Q5. Are there cases where the predicted label for a given pair of (f1, f2) does not match the actual label in the dataframe? If so, why? If not, is that always guaranteed?

Due to the equal probabilities of the two labels in some cases, misclassifications can occur if we define the function to randomly select one of the labels. In the function above, I specify that the return value for these cases is "Equal probabilities of M and R".

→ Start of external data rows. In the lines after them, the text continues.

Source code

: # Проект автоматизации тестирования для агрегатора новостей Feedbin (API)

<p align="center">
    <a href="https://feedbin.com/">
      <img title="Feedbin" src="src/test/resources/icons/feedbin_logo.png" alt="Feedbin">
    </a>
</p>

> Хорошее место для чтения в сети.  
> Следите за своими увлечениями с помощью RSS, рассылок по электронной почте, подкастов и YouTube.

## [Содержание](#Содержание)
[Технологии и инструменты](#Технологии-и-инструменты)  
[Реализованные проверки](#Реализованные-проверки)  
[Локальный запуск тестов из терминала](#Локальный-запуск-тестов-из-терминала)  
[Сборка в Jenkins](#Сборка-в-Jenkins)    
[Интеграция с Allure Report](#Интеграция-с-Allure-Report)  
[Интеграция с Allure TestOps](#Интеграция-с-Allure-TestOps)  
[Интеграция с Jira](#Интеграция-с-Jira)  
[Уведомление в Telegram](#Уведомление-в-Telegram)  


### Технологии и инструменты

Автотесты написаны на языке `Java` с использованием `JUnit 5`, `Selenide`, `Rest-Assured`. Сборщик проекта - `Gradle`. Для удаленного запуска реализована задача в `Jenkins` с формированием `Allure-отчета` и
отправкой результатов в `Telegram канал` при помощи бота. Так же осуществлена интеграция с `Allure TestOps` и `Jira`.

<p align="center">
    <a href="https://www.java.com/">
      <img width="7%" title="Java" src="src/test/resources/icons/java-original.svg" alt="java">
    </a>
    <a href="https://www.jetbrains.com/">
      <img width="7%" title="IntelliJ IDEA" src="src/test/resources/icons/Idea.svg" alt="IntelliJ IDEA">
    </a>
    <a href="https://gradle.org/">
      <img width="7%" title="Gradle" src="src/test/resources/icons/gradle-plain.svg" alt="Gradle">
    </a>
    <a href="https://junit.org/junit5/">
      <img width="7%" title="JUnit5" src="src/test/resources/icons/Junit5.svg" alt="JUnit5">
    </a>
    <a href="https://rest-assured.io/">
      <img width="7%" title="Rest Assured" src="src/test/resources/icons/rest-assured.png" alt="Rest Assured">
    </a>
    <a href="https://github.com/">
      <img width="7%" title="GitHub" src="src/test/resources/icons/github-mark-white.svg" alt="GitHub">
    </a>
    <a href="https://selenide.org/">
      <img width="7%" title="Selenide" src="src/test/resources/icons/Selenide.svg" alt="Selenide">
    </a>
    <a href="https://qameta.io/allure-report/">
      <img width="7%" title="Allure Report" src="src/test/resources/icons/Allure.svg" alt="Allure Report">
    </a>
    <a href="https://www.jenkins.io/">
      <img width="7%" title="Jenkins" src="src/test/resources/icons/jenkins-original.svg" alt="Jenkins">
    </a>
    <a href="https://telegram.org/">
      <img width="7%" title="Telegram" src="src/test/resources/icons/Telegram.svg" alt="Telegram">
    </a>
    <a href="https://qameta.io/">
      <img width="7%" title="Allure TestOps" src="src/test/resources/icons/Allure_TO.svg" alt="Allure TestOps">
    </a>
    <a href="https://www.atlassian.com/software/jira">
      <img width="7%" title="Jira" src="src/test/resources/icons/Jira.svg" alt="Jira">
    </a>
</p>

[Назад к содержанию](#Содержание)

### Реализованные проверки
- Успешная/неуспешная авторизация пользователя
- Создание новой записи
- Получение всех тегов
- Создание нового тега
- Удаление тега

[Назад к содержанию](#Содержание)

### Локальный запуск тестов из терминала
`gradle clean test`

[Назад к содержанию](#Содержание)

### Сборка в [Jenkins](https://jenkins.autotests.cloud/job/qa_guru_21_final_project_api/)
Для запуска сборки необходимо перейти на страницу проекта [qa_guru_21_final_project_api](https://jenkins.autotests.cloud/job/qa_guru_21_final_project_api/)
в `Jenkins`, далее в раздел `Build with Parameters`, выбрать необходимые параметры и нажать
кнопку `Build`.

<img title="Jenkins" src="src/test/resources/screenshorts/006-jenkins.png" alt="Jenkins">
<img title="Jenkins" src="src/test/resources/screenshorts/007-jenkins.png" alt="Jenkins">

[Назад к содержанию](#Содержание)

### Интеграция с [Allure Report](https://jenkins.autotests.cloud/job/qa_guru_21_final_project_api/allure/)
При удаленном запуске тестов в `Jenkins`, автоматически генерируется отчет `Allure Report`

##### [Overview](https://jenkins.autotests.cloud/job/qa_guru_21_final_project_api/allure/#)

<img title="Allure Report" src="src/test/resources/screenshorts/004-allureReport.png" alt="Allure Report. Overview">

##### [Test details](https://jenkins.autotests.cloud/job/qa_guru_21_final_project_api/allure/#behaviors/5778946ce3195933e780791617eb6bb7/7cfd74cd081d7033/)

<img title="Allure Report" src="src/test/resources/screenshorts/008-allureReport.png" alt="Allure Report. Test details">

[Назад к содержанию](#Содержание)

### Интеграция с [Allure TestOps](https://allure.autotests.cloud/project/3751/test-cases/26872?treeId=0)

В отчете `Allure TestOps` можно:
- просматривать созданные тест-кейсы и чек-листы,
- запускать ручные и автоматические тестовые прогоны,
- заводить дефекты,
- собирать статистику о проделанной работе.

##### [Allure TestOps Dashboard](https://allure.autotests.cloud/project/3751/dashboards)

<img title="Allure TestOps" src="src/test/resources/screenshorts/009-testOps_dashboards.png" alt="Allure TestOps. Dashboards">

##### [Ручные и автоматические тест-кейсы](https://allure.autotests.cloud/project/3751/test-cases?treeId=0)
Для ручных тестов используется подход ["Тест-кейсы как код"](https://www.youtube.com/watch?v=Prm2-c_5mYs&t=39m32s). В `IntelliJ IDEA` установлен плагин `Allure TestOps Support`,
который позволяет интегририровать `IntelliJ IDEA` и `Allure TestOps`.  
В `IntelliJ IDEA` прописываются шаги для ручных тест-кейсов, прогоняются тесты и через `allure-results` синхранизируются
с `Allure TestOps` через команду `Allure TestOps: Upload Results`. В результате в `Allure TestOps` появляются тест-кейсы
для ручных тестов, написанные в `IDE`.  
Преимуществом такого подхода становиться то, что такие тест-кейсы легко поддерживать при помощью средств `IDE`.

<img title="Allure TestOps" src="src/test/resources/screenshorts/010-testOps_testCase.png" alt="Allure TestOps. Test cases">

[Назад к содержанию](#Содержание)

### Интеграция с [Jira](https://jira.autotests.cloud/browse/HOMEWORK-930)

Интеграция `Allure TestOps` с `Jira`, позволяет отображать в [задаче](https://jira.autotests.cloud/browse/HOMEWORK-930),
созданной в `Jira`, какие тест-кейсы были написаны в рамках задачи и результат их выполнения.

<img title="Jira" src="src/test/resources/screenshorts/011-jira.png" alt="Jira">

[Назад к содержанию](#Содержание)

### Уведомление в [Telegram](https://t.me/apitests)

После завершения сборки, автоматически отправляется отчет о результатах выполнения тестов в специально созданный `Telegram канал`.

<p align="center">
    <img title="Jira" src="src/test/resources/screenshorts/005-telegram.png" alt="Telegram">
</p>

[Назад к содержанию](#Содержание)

For the other case (f1 = f2 = 0), the predicted label matches the actual one in the DataFrame. It is not always guaranteed, especially with more data, because the predicted result is based solely on the label with the higher probability, not a 100% probability.

## Part 2

In [17]:
# Q6
df_cc = pd.read_csv('cc_approvals-1-1.csv')
df_cc

Unnamed: 0,Income,CreditScore,ApprovalStatus
0,1,1,1
1,1,0,1
2,0,1,1
3,0,0,1
4,0,0,1
...,...,...,...
684,0,0,0
685,1,1,0
686,0,0,0
687,1,0,0


Q7. What are all the possibilities of values of Income and CreditScore that a person can have? Write them in a table. How many distinct pairs of values are there?

In [18]:
# There are four distinct pairs of values of Income and CreditScore in total.
data = [[1, 0],
        [1, 1],
        [0, 1],
        [0, 0]]

df_Q7 = pd.DataFrame(data, columns = ['Income', 'CreditScore'])
df_Q7

Unnamed: 0,Income,CreditScore
0,1,0
1,1,1
2,0,1
3,0,0


Q8. Modify the function in (4) to take df_cc, Income, and CreditScore as input and return a 1 or 0, corresponding to the approval status. 

In [19]:
import fractions

# function to get compute P(Approval|Income, CreditScore)
def approval_status(df, f1, f2):
    # total number of datapoints
    n_all = df.shape[0]
    
    # total # of approved cc in the dataset
    n_approved = df[df.ApprovalStatus==1].shape[0]
    
    # total # of declined cc
    n_declined = df[df.ApprovalStatus==0].shape[0]
    
    # total # of approved cc with the given feature values
    n_approved_f1f2 = df[(df.ApprovalStatus==1) & (df.Income==f1) & (df.CreditScore==f2)].shape[0]
    
    # total # of declined cc with the given feature values
    n_declined_f1f2 = df[(df.ApprovalStatus==0) & (df.Income==f1) & (df.CreditScore==f2)].shape[0]
    
    # compute terms in Bayes' formula
    prob_approved = fractions.Fraction(n_approved, n_all)
    prob_f1f2_approved = fractions.Fraction(n_approved_f1f2, n_approved) 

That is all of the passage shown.